At September 30, 1997, long-term liabilities were $123,809 compared to 
$145,639 as of March 31, 1997. This reduction reflects continued payments 
on related party notes payable and long term debt.  These numbers reflect 
that the Company does not carry long term debt to fund business operations.


Stockholders equity as of September 30, 1997 has increased to $8,782,571 
over the six month period from March 31, 1997 to September 30, 1997.  The 
increase reflects the Capital contributions to fund pre-production runs and 
the initial inventory build-up requirements of the C-3D product.


Results of Operations

The unaudited financial statements, as of September 30, 1997, reflect the 
consolidated financial position of the Company and its subsidiary entities.
March 31, 1997 totals have also been consolidated.  For the six month period
ending September 30, 1997, the Company shows total gross revenue of $594,093
compared to $247,581 for the previous six month period ended 
September 30, 1996; an increase in gross revenue of $346,512.

Total expenses for the six month period ended September 30, 1997 increased 
to $2,350,110.  The increase in expense is attributed to the increase in the
marketing and national ad campaign for the C-3D product.  The combination of
increased revenue and increased expenses resulted in a net loss of $988,313 
for the period ended September 30, 1997.

The loss for this six month period is mainly attributed to the 
pre-production, national ad campaign and promotional expenses associated 
with the C-3D product and purchase of the world wide license.  The Company 
invested over $1,000,000 in pre-production, marketing, ad campaign and 
promotional activities for the six month period ended September 30, 1997, 
and expects these expenses to continue to increase through the early adopters
stage of the C-3D product.


PART II - OTHER INFORMATION

Item 5.  Other Information

At the regular scheduled Annual Shareholder's Meeting held August 9, 1996 at
the Registrant's corporate headquarters in Salt Lake City, Utah, an Amendment
to the Articles of Incorporation of the Registrant to change the name 
Automated Compliance & Training, Inc., to Chequemate International, Inc. 
was presented for a vote with an affirmative vote of at least a majority 
needed to effect the Amendment.  The Amendment was passed with an effective 
date of September 1, 1996 on the affirmative vote of 9,147,042 shares.
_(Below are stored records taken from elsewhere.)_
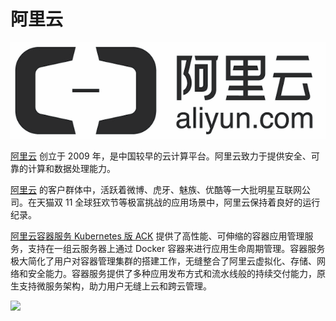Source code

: # 阿里云

![阿里云](./_images/aliyun-logo.png)

[阿里云](https://www.aliyun.com?source=5176.11533457&userCode=8lx5zmtu&type=copy) 创立于 2009 年，是中国较早的云计算平台。阿里云致力于提供安全、可靠的计算和数据处理能力。

[阿里云](https://www.aliyun.com?source=5176.11533457&userCode=8lx5zmtu&type=copy) 的客户群体中，活跃着微博、虎牙、魅族、优酷等一大批明星互联网公司。在天猫双 11 全球狂欢节等极富挑战的应用场景中，阿里云保持着良好的运行纪录。

[阿里云容器服务 Kubernetes 版 ACK](https://www.aliyun.com/product/kubernetes?source=5176.11533457&userCode=8lx5zmtu&type=copy) 提供了高性能、可伸缩的容器应用管理服务，支持在一组云服务器上通过 Docker 容器来进行应用生命周期管理。容器服务极大简化了用户对容器管理集群的搭建工作，无缝整合了阿里云虚拟化、存储、网络和安全能力。容器服务提供了多种应用发布方式和流水线般的持续交付能力，原生支持微服务架构，助力用户无缝上云和跨云管理。

![](https://img.alicdn.com/tps/TB10yjtPpXXXXacXXXXXXXXXXXX-1531-1140.png)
Current market analysis and feedback has shown that the Chequemate System 
has application in a wide range of market segments ranging from large 
corporations to banks and all areas of the financial community.  Therefore, 
the name change was recommended to capitalize on the potential of the 
Chequemate patented system.  The new corporate structure will increase 
market penetration and enhance market name recognition. 


Sales of Equity Securities Pursuant to Regulation S.

The following table shows sales of securities of the Registrant sold in the 
last three years pursuant to Regulation S.  The sales transactions were 
generally completed pursuant to written subscription agreements.  The 
subscription agreements were executed in reliance upon the transaction 
exemption afforded by Regulation S.  The facts relied upon to satisfy the 
exemption were as follows:

(a)  The Regulation S stock purchasers (the "Purchasers") were not U.S. 
persons as that term is defined under Regulation S.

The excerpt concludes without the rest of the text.